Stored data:

★ ★ ★ ★ ★ ★ ★

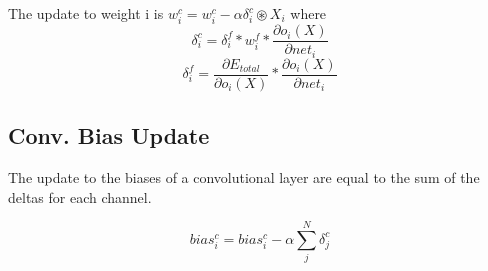 \documentclass[12pt]{article}
\begin{document}
The update to weight i is $w_i^c = w_i^c - \alpha \delta_i^c \circledast X_i$ where
$$
\delta_i^c = \delta_i^f * w_i^f * \frac{\partial o_i(X)}{\partial net_i}
$$
$$
\delta_i^f = \frac{\partial E_{total}}{\partial o_i(X)} * \frac{\partial o_i(X)}{\partial net_i}
$$

\subsection{Conv. Bias Update}

The update to the biases of a convolutional layer are equal to the sum of the deltas for each channel.

$$
bias_i^c = bias_i^c - \alpha \sum_j^N \delta_j^c
$$


\end{document}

★ ★ ★ ★ ★ ★ ★

**Exercise instructions**
Every entry should be repeated verbatim, with the pictures left out.

**Answer to this exercise**
 \documentclass[12pt]{article}
\begin{document}
The update to weight i is $w_i^c = w_i^c - \alpha \delta_i^c \circledast X_i$ where
$$
\delta_i^c = \delta_i^f * w_i^f * \frac{\partial o_i(X)}{\partial net_i}
$$
$$
\delta_i^f = \frac{\partial E_{total}}{\partial o_i(X)} * \frac{\partial o_i(X)}{\partial net_i}
$$

\subsection{Conv. Bias Update}

The update to the biases of a convolutional layer are equal to the sum of the deltas for each channel.

$$
bias_i^c = bias_i^c - \alpha \sum_j^N \delta_j^c
$$


\end{document}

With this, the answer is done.